**Task details**. When you repeat the material, keep each line exact and omit the pictures.

**Information shown**.
◇ ◇ ◇ ◇ ◇

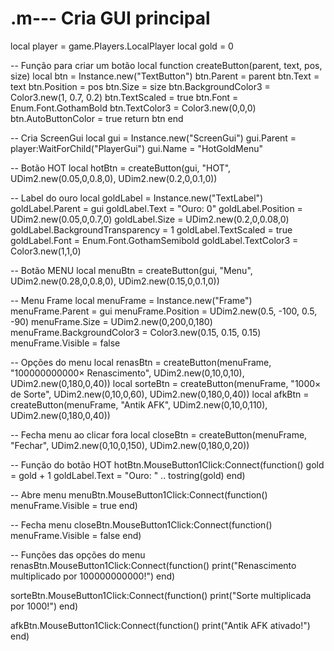 # .m--- Cria GUI principal
local player = game.Players.LocalPlayer
local gold = 0

-- Função para criar um botão
local function createButton(parent, text, pos, size)
    local btn = Instance.new("TextButton")
    btn.Parent = parent
    btn.Text = text
    btn.Position = pos
    btn.Size = size
    btn.BackgroundColor3 = Color3.new(1, 0.7, 0.2)
    btn.TextScaled = true
    btn.Font = Enum.Font.GothamBold
    btn.TextColor3 = Color3.new(0,0,0)
    btn.AutoButtonColor = true
    return btn
end

-- Cria ScreenGui
local gui = Instance.new("ScreenGui")
gui.Parent = player:WaitForChild("PlayerGui")
gui.Name = "HotGoldMenu"

-- Botão HOT
local hotBtn = createButton(gui, "HOT", UDim2.new(0.05,0,0.8,0), UDim2.new(0.2,0,0.1,0))

-- Label do ouro
local goldLabel = Instance.new("TextLabel")
goldLabel.Parent = gui
goldLabel.Text = "Ouro: 0"
goldLabel.Position = UDim2.new(0.05,0,0.7,0)
goldLabel.Size = UDim2.new(0.2,0,0.08,0)
goldLabel.BackgroundTransparency = 1
goldLabel.TextScaled = true
goldLabel.Font = Enum.Font.GothamSemibold
goldLabel.TextColor3 = Color3.new(1,1,0)

-- Botão MENU
local menuBtn = createButton(gui, "Menu", UDim2.new(0.28,0,0.8,0), UDim2.new(0.15,0,0.1,0))

-- Menu Frame
local menuFrame = Instance.new("Frame")
menuFrame.Parent = gui
menuFrame.Position = UDim2.new(0.5, -100, 0.5, -90)
menuFrame.Size = UDim2.new(0,200,0,180)
menuFrame.BackgroundColor3 = Color3.new(0.15, 0.15, 0.15)
menuFrame.Visible = false

-- Opções do menu
local renasBtn = createButton(menuFrame, "100000000000× Renascimento", UDim2.new(0,10,0,10), UDim2.new(0,180,0,40))
local sorteBtn = createButton(menuFrame, "1000× de Sorte", UDim2.new(0,10,0,60), UDim2.new(0,180,0,40))
local afkBtn = createButton(menuFrame, "Antik AFK", UDim2.new(0,10,0,110), UDim2.new(0,180,0,40))

-- Fecha menu ao clicar fora
local closeBtn = createButton(menuFrame, "Fechar", UDim2.new(0,10,0,150), UDim2.new(0,180,0,20))

-- Função do botão HOT
hotBtn.MouseButton1Click:Connect(function()
    gold = gold + 1
    goldLabel.Text = "Ouro: " .. tostring(gold)
end)

-- Abre menu
menuBtn.MouseButton1Click:Connect(function()
    menuFrame.Visible = true
end)

-- Fecha menu
closeBtn.MouseButton1Click:Connect(function()
    menuFrame.Visible = false
end)

-- Funções das opções do menu
renasBtn.MouseButton1Click:Connect(function()
    print("Renascimento multiplicado por 100000000000!")
end)

sorteBtn.MouseButton1Click:Connect(function()
    print("Sorte multiplicada por 1000!")
end)

afkBtn.MouseButton1Click:Connect(function()
    print("Antik AFK ativado!")
end)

◇ ◇ ◇ ◇ ◇

**Output for this exercise**.
 # .m--- Cria GUI principal
local player = game.Players.LocalPlayer
local gold = 0

-- Função para criar um botão
local function createButton(parent, text, pos, size)
    local btn = Instance.new("TextButton")
    btn.Parent = parent
    btn.Text = text
    btn.Position = pos
    btn.Size = size
    btn.BackgroundColor3 = Color3.new(1, 0.7, 0.2)
    btn.TextScaled = true
    btn.Font = Enum.Font.GothamBold
    btn.TextColor3 = Color3.new(0,0,0)
    btn.AutoButtonColor = true
    return btn
end

-- Cria ScreenGui
local gui = Instance.new("ScreenGui")
gui.Parent = player:WaitForChild("PlayerGui")
gui.Name = "HotGoldMenu"

-- Botão HOT
local hotBtn = createButton(gui, "HOT", UDim2.new(0.05,0,0.8,0), UDim2.new(0.2,0,0.1,0))

-- Label do ouro
local goldLabel = Instance.new("TextLabel")
goldLabel.Parent = gui
goldLabel.Text = "Ouro: 0"
goldLabel.Position = UDim2.new(0.05,0,0.7,0)
goldLabel.Size = UDim2.new(0.2,0,0.08,0)
goldLabel.BackgroundTransparency = 1
goldLabel.TextScaled = true
goldLabel.Font = Enum.Font.GothamSemibold
goldLabel.TextColor3 = Color3.new(1,1,0)

-- Botão MENU
local menuBtn = createButton(gui, "Menu", UDim2.new(0.28,0,0.8,0), UDim2.new(0.15,0,0.1,0))

-- Menu Frame
local menuFrame = Instance.new("Frame")
menuFrame.Parent = gui
menuFrame.Position = UDim2.new(0.5, -100, 0.5, -90)
menuFrame.Size = UDim2.new(0,200,0,180)
menuFrame.BackgroundColor3 = Color3.new(0.15, 0.15, 0.15)
menuFrame.Visible = false

-- Opções do menu
local renasBtn = createButton(menuFrame, "100000000000× Renascimento", UDim2.new(0,10,0,10), UDim2.new(0,180,0,40))
local sorteBtn = createButton(menuFrame, "1000× de Sorte", UDim2.new(0,10,0,60), UDim2.new(0,180,0,40))
local afkBtn = createButton(menuFrame, "Antik AFK", UDim2.new(0,10,0,110), UDim2.new(0,180,0,40))

-- Fecha menu ao clicar fora
local closeBtn = createButton(menuFrame, "Fechar", UDim2.new(0,10,0,150), UDim2.new(0,180,0,20))

-- Função do botão HOT
hotBtn.MouseButton1Click:Connect(function()
    gold = gold + 1
    goldLabel.Text = "Ouro: " .. tostring(gold)
end)

-- Abre menu
menuBtn.MouseButton1Click:Connect(function()
    menuFrame.Visible = true
end)

-- Fecha menu
closeBtn.MouseButton1Click:Connect(function()
    menuFrame.Visible = false
end)

-- Funções das opções do menu
renasBtn.MouseButton1Click:Connect(function()
    print("Renascimento multiplicado por 100000000000!")
end)

sorteBtn.MouseButton1Click:Connect(function()
    print("Sorte multiplicada por 1000!")
end)

afkBtn.MouseButton1Click:Connect(function()
    print("Antik AFK ativado!")
end)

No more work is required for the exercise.